WHAT YOU WILL DO :: In the data below, find the line with "Zadaci iz Programiranja" and the line with "据南方周末记者了解，恢复互联", then restate both and every line between them exactly, minus the pictures.

DATA SUPPLIED ::

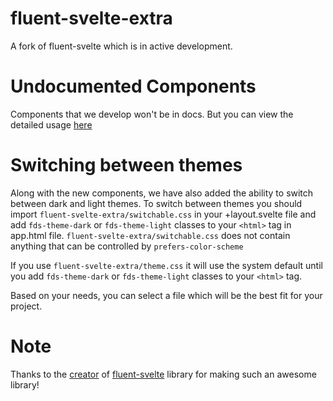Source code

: # fluent-svelte-extra

A fork of fluent-svelte which is in active development.

# Undocumented Components

Components that we develop won't be in docs. But you can view the detailed usage [here](https://github.com/OpenAnime/fluent-svelte-extra/blob/main/src/routes/test/index.svelte)

# Switching between themes

Along with the new components, we have also added the ability to switch between dark and light themes. To switch between themes you should import `fluent-svelte-extra/switchable.css` in your +layout.svelte file and add `fds-theme-dark` or `fds-theme-light` classes to your `<html>` tag in app.html file. `fluent-svelte-extra/switchable.css` does not contain anything that can be controlled by `prefers-color-scheme`

If you use `fluent-svelte-extra/theme.css` it will use the system default until you add `fds-theme-dark` or `fds-theme-light` classes to your `<html>` tag.

Based on your needs, you can select a file which will be the best fit for your project.

# Note

Thanks to the [creator](https://github.com/Tropix126) of [fluent-svelte](https://github.com/tropix126/fluent-svelte) library for making such an awesome library!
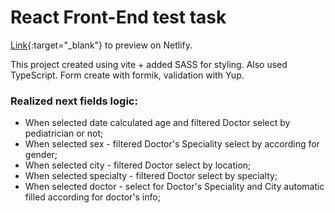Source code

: # React Front-End test task

[Link](https://react-test-task-form.netlify.app/){:target="\_blank"} to preview on Netlify.

This project created using vite + added SASS for styling. Also used TypeScript. Form create with formik, validation with Yup.

### Realized next fields logic:

- When selected date calculated age and filtered Doctor select by pediatrician or not;
- When selected sex - filtered Doctor's Speciality select by according for gender;
- When selected city - filtered Doctor select by location;
- When selected specialty - filtered Doctor select by specialty;
- When selected doctor - select for Doctor's Speciality and City automatic filled according for doctor's info;
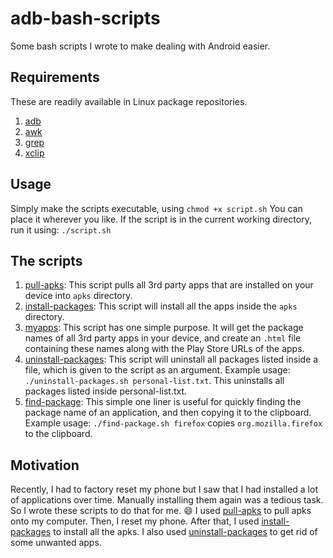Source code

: # adb-bash-scripts

Some bash scripts I wrote to make dealing with Android easier.

## Requirements

These are readily available in Linux package repositories.
1. [adb](https://developer.android.com/studio/command-line/adb)
2. [awk](https://www.gnu.org/software/gawk/)
3. [grep](https://www.gnu.org/software/grep/)
4. [xclip](https://github.com/astrand/xclip)

## Usage

Simply make the scripts executable, using
`chmod +x script.sh`
You can place it wherever you like. If the script is in the current working directory, run it using:
`./script.sh`

## The scripts

1. [pull-apks](./pull-apks.sh): This script pulls all 3rd party apps that are installed on your device into `apks` directory.
2. [install-packages](./install-packages.sh): This script will install all the apps inside the `apks` directory.
3. [myapps](./myapps.sh): This script has one simple purpose. It will get the package names of all 3rd party apps in your device, and create an `.html` file containing these names along with the Play Store URLs of the apps.
4. [uninstall-packages](./uninstall-packages.sh): This script will uninstall all packages listed inside a file, which is given to the script as an argument. Example usage:
`./uninstall-packages.sh personal-list.txt`. This uninstalls all packages listed inside personal-list.txt.
5. [find-package](./find-package.sh): This simple one liner is useful for quickly finding the package name of an application, and then copying it to the clipboard. Example usage:
`./find-package.sh firefox` copies `org.mozilla.firefox` to the clipboard.

## Motivation

Recently, I had to factory reset my phone but I saw that I had installed a lot of applications over time. Manually installing them again was a tedious task. So I wrote these scripts to do that for me. 😄
I used [pull-apks](./pull-apks.sh) to pull apks onto my computer. Then, I reset my phone. After that, I used [install-packages](./install-packages.sh) to install all the apks. I also used [uninstall-packages](./uninstall-packages.sh) to get rid of some unwanted apps.

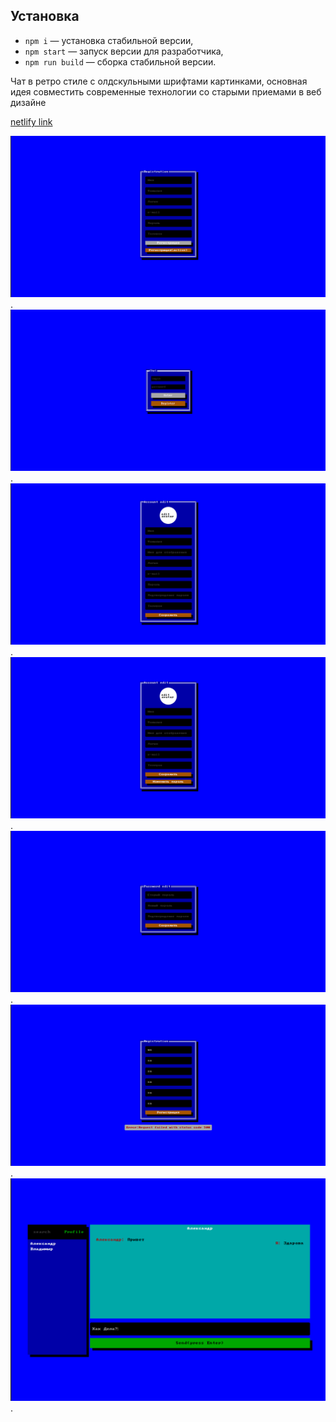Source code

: ## Установка

- `npm i` — установка стабильной версии,
- `npm start` — запуск версии для разработчика,
- `npm run build` — сборка стабильной версии.

Чат в ретро стиле с олдскульными шрифтами картинками, основная идея совместить современные технологии со старыми приемами в веб дизайне


[netlify link](https://ilyakaverinchat.netlify.app/)

![picture1](/ui/Screenshot%20from%202023-03-08%2015-01-41.png).
![picture2](/ui/Screenshot%20from%202023-03-06%2022-35-36.png).
![picture3](/ui/Screenshot%20from%202023-03-08%2015-13-07.png).
![picture1](/ui/Screenshot%20from%202023-03-08%2015-15-52.png).
![picture1](/ui/Screenshot%20from%202023-03-08%2015-18-06.png).
![picture1](/ui/Screenshot%20from%202023-03-08%2015-21-10.png).
![picture1](/ui/Screenshot%20from%202023-03-08%2015-39-30.png).
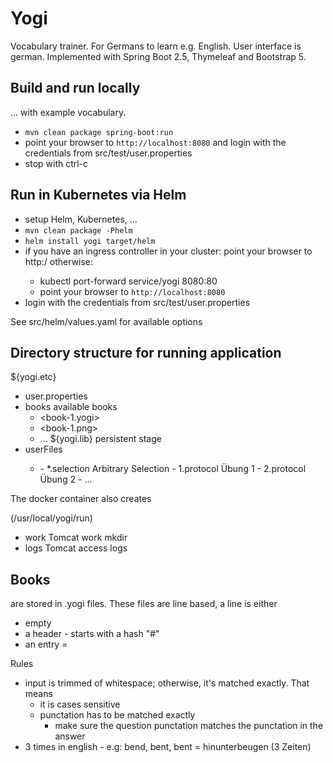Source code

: # Yogi

Vocabulary trainer. For Germans to learn e.g. English. User interface is german.
Implemented with Spring Boot 2.5, Thymeleaf and Bootstrap 5.

## Build and run locally

... with example vocabulary.

* `mvn clean package spring-boot:run`
* point your browser to `http://localhost:8080` and login with the credentials from src/test/user.properties
* stop with ctrl-c

## Run in Kubernetes via Helm

* setup Helm, Kubernetes, ...
* `mvn clean package -Phelm`
* `helm install yogi target/helm`
* if you have an ingress controller in your cluster: point your browser to http:<cluster-ip>/
  otherwise:
  * kubectl port-forward service/yogi 8080:80
  * point your browser to `http://localhost:8080`
* login with the credentials from src/test/user.properties

See src/helm/values.yaml for available options


## Directory structure for running application

${yogi.etc}
  - user.properties
  - books                   available books
     - <book-1.yogi>
     - <book-1.png>
     - ...
${yogi.lib}                 persistent stage
  - <user>                  userFiles
    - <book>
      - *.selection         Arbitrary Selection
      - 1.protocol          Übung 1
      - 2.protocol          Übung 2
      - ...

The docker container also creates

<cwd>       (/usr/local/yogi/run)
  - work    Tomcat work mkdir
  - logs    Tomcat access logs


## Books

are stored in <name>.yogi files. These files are line based, a line is either
* empty
* a header - starts with a hash "#"
* an entry <left>=<right>

Rules
* input is trimmed of whitespace; otherwise, it's matched exactly. That means
  * it is cases sensitive
  * punctation has to be matched exactly
    * make sure the question punctation matches the punctation in the answer
* 3 times in english - e.g:
   bend, bent, bent = hinunterbeugen (3 Zeiten)



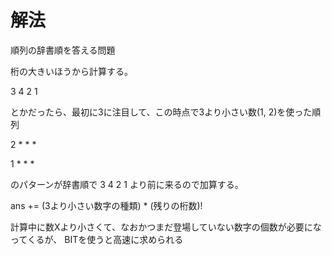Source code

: # 解法

順列の辞書順を答える問題

桁の大きいほうから計算する。

3 4 2 1

とかだったら、最初に3に注目して、この時点で3より小さい数(1, 2)を使った順列

2 * * *

1 * * *

のパターンが辞書順で 3 4 2 1 より前に来るので加算する。

ans += (3より小さい数字の種類) * (残りの桁数)!

計算中に数Xより小さくて、なおかつまだ登場していない数字の個数が必要になってくるが、
BITを使うと高速に求められる
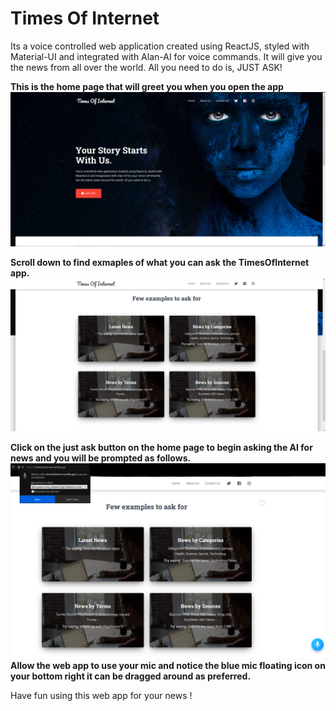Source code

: # Times Of Internet

Its a voice controlled web application created using ReactJS, styled with Material-UI and integrated with Alan-AI for voice commands. It will give you the news from all over the world. All you need to do is, JUST ASK!

**This is the home page that will greet you when you open the app**
![](Home.PNG)

**Scroll down to find exmaples of what you can ask the TimesOfInternet app.**
![](Example.PNG)

**Click on the just ask button on the home page to begin asking the AI for news and you will be prompted as follows.**
![](voice.PNG)
**Allow the web app to use your mic and notice the blue mic floating icon on your bottom right it can be dragged around as preferred.**

Have fun using this web app for your news !
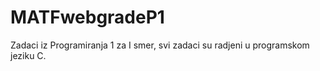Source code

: # MATFwebgradeP1
Zadaci iz Programiranja 1 za I smer,
svi zadaci su radjeni u programskom jeziku C.
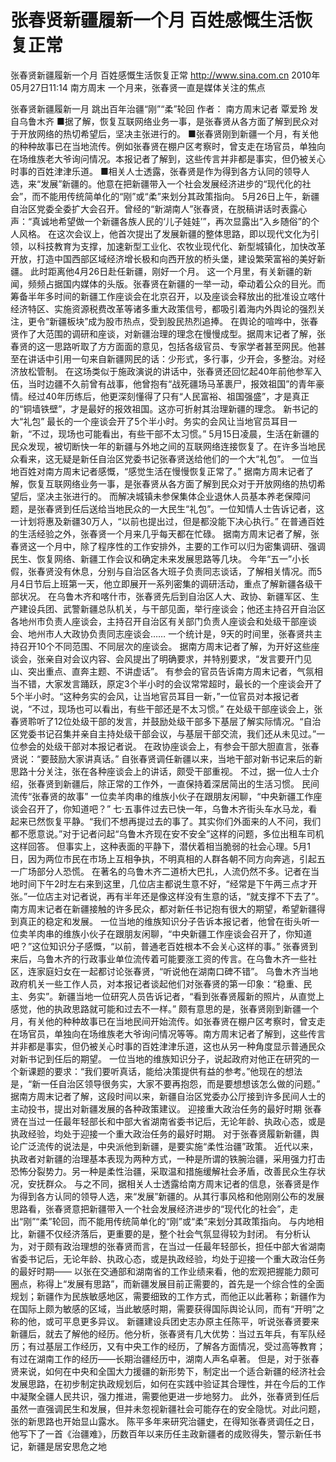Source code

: # 张春贤新疆履新一个月 百姓感慨生活恢复正常

张春贤新疆履新一个月 百姓感慨生活恢复正常
http://www.sina.com.cn  2010年05月27日11:14  南方周末
一个月来，张春贤一直是媒体关注的焦点

张春贤新疆履新一月 跳出百年治疆“刚”“柔”轮回
作者： 南方周末记者 覃爱玲 发自乌鲁木齐
■据了解，恢复互联网络业务一事，是张春贤从各方面了解到民众对于开放网络的热切希望后，坚决主张进行的。
■张春贤刚到新疆一个月，有关他的种种故事已在当地流传。例如张春贤在棚户区考察时，曾支走在场官员，单独向在场维族老大爷询问情况。本报记者了解到，这些传言并非都是事实，但仍被关心时事的百姓津津乐道。
■相关人士透露，张春贤是作为得到各方认同的领导人选，来“发展”新疆的。他意在把新疆带入一个社会发展经济进步的“现代化的社会”，而不能用传统简单化的“刚”或“柔”来划分其政策指向。
5月26日上午，新疆自治区党委全委扩大会召开。曾经的“新湖南人”张春贤，在脱稿讲话时表露心声：“真诚地希望做一个新疆各族人民的‘儿子娃娃’”，再次显露出“入乡随俗”的个人风格。
在这次会议上，他首次提出了发展新疆的整体思路，即以现代文化为引领，以科技教育为支撑，加速新型工业化、农牧业现代化、新型城镇化，加快改革开放，打造中国西部区域经济增长极和向西开放的桥头堡，建设繁荣富裕的美好新疆。
此时距离他4月26日赴任新疆，刚好一个月。
这一个月里，有关新疆的新闻，频频占据国内媒体的头版。张春贤在新疆的一举一动，牵动着公众的目光。而筹备半年多时间的新疆工作座谈会在北京召开，以及座谈会释放出的批准设立喀什经济特区、实施资源税费改革等诸多重大政策信号，都吸引着海内外舆论的强烈关注，更令“新疆板块”成为股市热点，受到股民热烈追捧。
在舆论的喧哗中，张春贤作了大范围的调研和座谈，对新疆治理的理念在慢慢成型。据周末记者了解，张春贤的这一思路听取了方方面面的意见，包括各级官员、专家学者甚至网民。他甚至在讲话中引用一句来自新疆网民的话：少形式，多行事，少开会，多整治。对经济放松管制。
在这场类似于施政演说的讲话中，张春贤还回忆起40年前他参军入伍，当时边疆不久前曾有战事，他曾抱有“战死疆场马革裹尸，报效祖国”的青年豪情。经过40年历练后，他更深刻懂得了只有“人民富裕、祖国强盛”，才是真正的“铜墙铁壁”，才是最好的报效祖国。这亦可折射其治理新疆的理念。
新书记的大“礼包”
最长的一个座谈会开了5个半小时。务实的会风让当地官员耳目一新，“不过，现场也可能看出，有些干部不太习惯。”
5月15日凌晨，生活在新疆的民众发现，被切断快一年的新疆与外地之间的互联网络连接恢复了。在许多当地民众看来，这无疑是新任自治区党委书记张春贤送给他们的一个大“礼包”。
一位当地百姓对南方周末记者感慨，“感觉生活在慢慢恢复正常了。”
据南方周末记者了解，恢复互联网络业务一事，是张春贤从各方面了解到民众对于开放网络的热切希望后，坚决主张进行的。
而解决城镇未参保集体企业退休人员基本养老保障问题，是张春贤到任后送给当地民众的一大民生“礼包”。一位知情人士告诉记者，这一计划将惠及新疆30万人，“以前也提出过，但是都没能下决心执行。”
在普通百姓的生活经验之外，张春贤一个月来几乎每天都在忙碌。
据南方周末记者了解，张春贤这一个月中，除了程序性的工作安排外，主要的工作可以归为密集调研、强调民生、恢复网络、新疆工作会议和确定未来发展思路等几块。
今年“五一”小长假，张春贤没有休息，分别与自治区各大班子负责同志谈话，了解相关情况。而5月4日节后上班第一天，他立即展开一系列密集的调研活动，重点了解新疆各级干部状况。
在乌鲁木齐和喀什市，张春贤先后到自治区人大、政协、新疆军区、生产建设兵团、武警新疆总队机关，与干部见面，举行座谈会；他还主持召开自治区各地州市负责人座谈会，主持召开自治区有关部门负责人座谈会和处级干部座谈会、地州市人大政协负责同志座谈会……
一个统计是，9天的时间里，张春贤共主持召开10个不同范围、不同层次的座谈会。
据南方周末记者了解，为开好这些座谈会，张亲自对会议内容、会风提出了明确要求，并特别要求，“发言要开门见山、突出重点、直奔主题、不讲虚话”。
有参会的官员告诉南方周末记者，气氛相当不错，大家发言踊跃，原定3个半小时的会议常常超时，最长的一个座谈会开了5个半小时。“这种务实的会风，让当地官员耳目一新，”一位官员对本报记者说，“不过，现场也可以看出，有些干部还是不太习惯。”
在处级干部座谈会上，张春贤聆听了12位处级干部的发言，并鼓励处级干部多下基层了解实际情况。“自治区党委书记召集并亲自主持处级干部会议，与基层干部交流，我们还从未见过。”一位参会的处级干部对本报记者说。
在政协座谈会上，有参会干部大胆直言，张春贤说：“要鼓励大家讲真话。”
自张春贤调任新疆以来，当地干部对新书记来后的新思路十分关注，张在各种座谈会上的讲话，颇受干部重视。
不过，据一位人士介绍，张春贤到新疆后，除正常的工作外，一直保持着深居简出的生活习惯。
民间流传“张春贤的故事”
一位卖羊肉串的维族小伙子在跟朋友闲聊，“中央新疆工作座谈会召开了，你知道吧？”
七·五事件过去已快一年，乌鲁木齐街头车水马龙，看起来已然恢复平静。“我们不想再提过去的事了。其实你们外面来的人不问，我们都不愿意说。”对于记者问起“乌鲁木齐现在安不安全”这样的问题，多位出租车司机这样回答。
但事实上，这种表面的平静下，潜伏着相当脆弱的社会心理。5月1日，因为两位市民在市场上互相争执，不明真相的人群各朝不同方向奔逃，引起五一广场部分人恐慌。
在著名的乌鲁木齐二道桥大巴扎，人流仍然不多。记者在当地时间下午2时左右来到这里，几位店主都说生意不好，“经常是下午两三点才开张。”一位店主对记者说，再有半年还是像这样没有生意的话，“就支撑不下去了”。
南方周末记者在新疆接触的许多民众，都对新任书记抱有很大的期望，希望新疆得到真正的稳定和发展。
一位当地的维族知识分子告诉本报记者，他曾在街头听一位卖羊肉串的维族小伙子在跟朋友闲聊，“中央新疆工作座谈会召开了，你知道吧？”这位知识分子感慨，“以前，普通老百姓根本不会关心这样的事。”
张春贤到来后，乌鲁木齐的行政事业单位流传着可能要涨工资的传言。在乌鲁木齐一些社区，连家庭妇女在一起都讨论张春贤，“听说他在湖南口碑不错”。
乌鲁木齐当地政府机关一些工作人员，对本报记者谈起他们对张春贤的第一印象：“稳重、民主、务实”。新疆当地一位研究人员告诉记者，“看到张春贤履新的照片，从直觉上感觉，他的执政思路就可能和过去不一样。”
颇有意思的是，张春贤刚到新疆一个月，有关他的种种故事已在当地民间开始流传。如张春贤在棚户区考察时，曾支走在场官员，单独向在场维族老大爷询问情况等等。南方周末记者了解到，这些传言并非都是事实，但仍被关心时事的百姓津津乐道，这也从另一种角度显示普通民众对新书记到任后的期望。
一位当地的维族知识分子，说起政府对他正在研究的一个新课题的要求：“我们要听真话，能给决策提供有益的参考。”他现在的想法是，“新一任自治区领导很务实，大家不要再抱怨，而是要想想该怎么做的问题。”
据南方周末记者了解，这段时间以来，新疆自治区党委办公厅接到许多民间人士的主动投书，提出对新疆发展的各种政策建议。
迎接重大政治任务的最好时期
张春贤在当过一任最年轻部长和中部大省湖南省委书记后，无论年龄、执政心态，或是执政经验，均处于迎接一个重大政治任务的最好时期。
对于张春贤履新新疆，舆论广泛流传的说法是，中央派他到新疆，是要实施“柔性治疆”政策。
近代以来，执政者对新疆的治理基本表现为两种方式，一种是所谓的铁腕治疆，采用强力打击恐怖分裂势力。另一种是柔性治疆，采取温和措施缓解社会矛盾，改善民众生存状况，安抚群众。
与之不同，据相关人士透露给南方周末记者的信息，张春贤是作为得到各方认同的领导人选，来“发展”新疆的。从其行事风格和他刚刚公布的发展思路看，张春贤意把新疆带入一个社会发展经济进步的“现代化的社会”，走出“刚”“柔”轮回，而不能用传统简单化的“刚”或“柔”来划分其政策指向。
与内地相比，新疆不仅经济落后，更重要的是，整个社会气氛显得较为封闭。
有分析认为，对于颇有政治理想的张春贤而言，在当过一任最年轻部长，担任中部大省湖南省委书记后，无论年龄、执政心态，或是执政经验，均处于迎接一个重大政治任务的最好时期——
以张在交通部和湖南省的工作业绩来看，他的宏观把握能力颇可圈点，称得上“发展有思路”，而新疆发展目前正需要的，首先是一个综合性的全面规划；新疆作为民族敏感地区，需要细致的工作方式，而他正以此著称；新疆作为在国际上颇为敏感的区域，当此敏感时期，需要获得国际舆论认同，而有“开明”之称的他，或可平息更多异议。
新疆建设兵团史志办原主任陈平，听说张春贤要来新疆后，就去了解他的经历。他分析，张春贤有几大优势：当过五年兵，有军队经历；有过基层工作经历，又有中央工作的经历，了解各方面情况，受过高等教育；有过在湖南工作的经历——长期治疆经历中，湖南人声名卓著。
但是，对于张春贤来说，如何在中央和全国大力援疆的新形势下，制定出一个适合新疆的经济社会发展思路，在初步制定执政规划后，如何在实践中验证其合理性，并在今后的工作中凝聚全疆人民共识，强力推进，需要他更进一步地努力。
此外，张春贤到任后虽然一直强调民生和发展，但并未忽视新疆社会可能存在的安全隐忧。对此问题，张的新思路也开始显山露水。
陈平多年来研究治疆史，在得知张春贤调任之日，他写下了一首《治疆难》，历数百年以来历任主政新疆者的成败得失，警示新任书记，新疆是居安思危之地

EXERCISE RESULT ::
Zadaci iz Programiranja 1 za I smer,
svi zadaci su radjeni u programskom jeziku C.
Source code

: # 张春贤新疆履新一个月 百姓感慨生活恢复正常

张春贤新疆履新一个月 百姓感慨生活恢复正常
http://www.sina.com.cn  2010年05月27日11:14  南方周末
一个月来，张春贤一直是媒体关注的焦点

张春贤新疆履新一月 跳出百年治疆“刚”“柔”轮回
作者： 南方周末记者 覃爱玲 发自乌鲁木齐
■据了解，恢复互联网络业务一事，是张春贤从各方面了解到民众对于开放网络的热切希望后，坚决主张进行的。
■张春贤刚到新疆一个月，有关他的种种故事已在当地流传。例如张春贤在棚户区考察时，曾支走在场官员，单独向在场维族老大爷询问情况。本报记者了解到，这些传言并非都是事实，但仍被关心时事的百姓津津乐道。
■相关人士透露，张春贤是作为得到各方认同的领导人选，来“发展”新疆的。他意在把新疆带入一个社会发展经济进步的“现代化的社会”，而不能用传统简单化的“刚”或“柔”来划分其政策指向。
5月26日上午，新疆自治区党委全委扩大会召开。曾经的“新湖南人”张春贤，在脱稿讲话时表露心声：“真诚地希望做一个新疆各族人民的‘儿子娃娃’”，再次显露出“入乡随俗”的个人风格。
在这次会议上，他首次提出了发展新疆的整体思路，即以现代文化为引领，以科技教育为支撑，加速新型工业化、农牧业现代化、新型城镇化，加快改革开放，打造中国西部区域经济增长极和向西开放的桥头堡，建设繁荣富裕的美好新疆。
此时距离他4月26日赴任新疆，刚好一个月。
这一个月里，有关新疆的新闻，频频占据国内媒体的头版。张春贤在新疆的一举一动，牵动着公众的目光。而筹备半年多时间的新疆工作座谈会在北京召开，以及座谈会释放出的批准设立喀什经济特区、实施资源税费改革等诸多重大政策信号，都吸引着海内外舆论的强烈关注，更令“新疆板块”成为股市热点，受到股民热烈追捧。
在舆论的喧哗中，张春贤作了大范围的调研和座谈，对新疆治理的理念在慢慢成型。据周末记者了解，张春贤的这一思路听取了方方面面的意见，包括各级官员、专家学者甚至网民。他甚至在讲话中引用一句来自新疆网民的话：少形式，多行事，少开会，多整治。对经济放松管制。
在这场类似于施政演说的讲话中，张春贤还回忆起40年前他参军入伍，当时边疆不久前曾有战事，他曾抱有“战死疆场马革裹尸，报效祖国”的青年豪情。经过40年历练后，他更深刻懂得了只有“人民富裕、祖国强盛”，才是真正的“铜墙铁壁”，才是最好的报效祖国。这亦可折射其治理新疆的理念。
新书记的大“礼包”
最长的一个座谈会开了5个半小时。务实的会风让当地官员耳目一新，“不过，现场也可能看出，有些干部不太习惯。”
5月15日凌晨，生活在新疆的民众发现，被切断快一年的新疆与外地之间的互联网络连接恢复了。在许多当地民众看来，这无疑是新任自治区党委书记张春贤送给他们的一个大“礼包”。
一位当地百姓对南方周末记者感慨，“感觉生活在慢慢恢复正常了。”
据南方周末记者了解，恢复互联网络业务一事，是张春贤从各方面了解到民众对于开放网络的热切希望后，坚决主张进行的。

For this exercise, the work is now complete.